**Task to carry out:** Locate, in the data below, the line that contains "y Service Packs)." and the line that contains "problemas de AEM."; reproduce exactly those two lines and every line between them, nothing more.
++++ Exercise materials
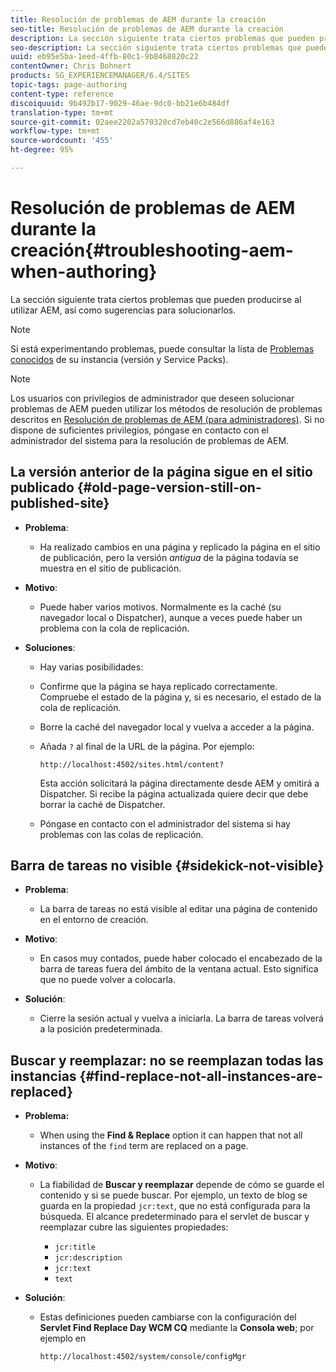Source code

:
 ```yaml
---
title: Resolución de problemas de AEM durante la creación
seo-title: Resolución de problemas de AEM durante la creación
description: La sección siguiente trata ciertos problemas que pueden producirse al utilizar AEM, así como sugerencias para solucionarlos.
seo-description: La sección siguiente trata ciertos problemas que pueden producirse al utilizar AEM, así como sugerencias para solucionarlos.
uuid: eb95e5ba-1eed-4ffb-80c1-9b8468820c22
contentOwner: Chris Bohnert
products: SG_EXPERIENCEMANAGER/6.4/SITES
topic-tags: page-authoring
content-type: reference
discoiquuid: 9b492b17-9029-46ae-9dc0-bb21e6b484df
translation-type: tm+mt
source-git-commit: 02aee2202a570320cd7eb40c2e566d886af4e163
workflow-type: tm+mt
source-wordcount: '455'
ht-degree: 95%

---
```



# Resolución de problemas de AEM durante la creación{#troubleshooting-aem-when-authoring}

La sección siguiente trata ciertos problemas que pueden producirse al utilizar AEM, así como sugerencias para solucionarlos.

>[!NOTE]
>
>Si está experimentando problemas, puede consultar la lista de [Problemas conocidos](/help/release-notes/known-issues.md) de su instancia (versión y Service Packs).

>[!NOTE]
>
>Los usuarios con privilegios de administrador que deseen solucionar problemas de AEM pueden utilizar los métodos de resolución de problemas descritos en [Resolución de problemas de AEM (para administradores)](/help/sites-administering/troubleshoot.md). Si no dispone de suficientes privilegios, póngase en contacto con el administrador del sistema para la resolución de problemas de AEM.

## La versión anterior de la página sigue en el sitio publicado {#old-page-version-still-on-published-site}

* **Problema**:

   * Ha realizado cambios en una página y replicado la página en el sitio de publicación, pero la versión *antigua* de la página todavía se muestra en el sitio de publicación.

* **Motivo**:

   * Puede haber varios motivos. Normalmente es la caché (su navegador local o Dispatcher), aunque a veces puede haber un problema con la cola de replicación.

* **Soluciones**:

   * Hay varias posibilidades:
   * Confirme que la página se haya replicado correctamente. Compruebe el estado de la página y, si es necesario, el estado de la cola de replicación.
   * Borre la caché del navegador local y vuelva a acceder a la página.
   * Añada `?` al final de la URL de la página. Por ejemplo:

      `http://localhost:4502/sites.html/content?`

      Esta acción solicitará la página directamente desde AEM y omitirá a Dispatcher. Si recibe la página actualizada quiere decir que debe borrar la caché de Dispatcher.

   * Póngase en contacto con el administrador del sistema si hay problemas con las colas de replicación.

## Barra de tareas no visible {#sidekick-not-visible}

* **Problema**:

   * La barra de tareas no está visible al editar una página de contenido en el entorno de creación.

* **Motivo**:

   * En casos muy contados, puede haber colocado el encabezado de la barra de tareas fuera del ámbito de la ventana actual. Esto significa que no puede volver a colocarla.

* **Solución**:

   * Cierre la sesión actual y vuelva a iniciarla. La barra de tareas volverá a la posición predeterminada.

## Buscar y reemplazar: no se reemplazan todas las instancias {#find-replace-not-all-instances-are-replaced}

* **Problema:**

   * When using the **Find &amp; Replace** option it can happen that not all instances of the `find` term are replaced on a page.

* **Motivo**:

   * La fiabilidad de **Buscar y reemplazar** depende de cómo se guarde el contenido y si se puede buscar. Por ejemplo, un texto de blog se guarda en la propiedad `jcr:text`, que no está configurada para la búsqueda. El alcance predeterminado para el servlet de buscar y reemplazar cubre las siguientes propiedades:

      * `jcr:title`
      * `jcr:description`
      * `jcr:text`
      * `text`

* **Solución**:

   * Estas definiciones pueden cambiarse con la configuración del **Servlet Find Replace Day WCM CQ** mediante la **Consola web**; por ejemplo en

      `http://localhost:4502/system/console/configMgr`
++++++++
**Solution for this exercise:**
>Si está experimentando problemas, puede consultar la lista de [Problemas conocidos](/help/release-notes/known-issues.md) de su instancia (versión y Service Packs).

>[!NOTE]
>
>Los usuarios con privilegios de administrador que deseen solucionar problemas de AEM pueden utilizar los métodos de resolución de problemas descritos en [Resolución de problemas de AEM (para administradores)](/help/sites-administering/troubleshoot.md). Si no dispone de suficientes privilegios, póngase en contacto con el administrador del sistema para la resolución de problemas de AEM.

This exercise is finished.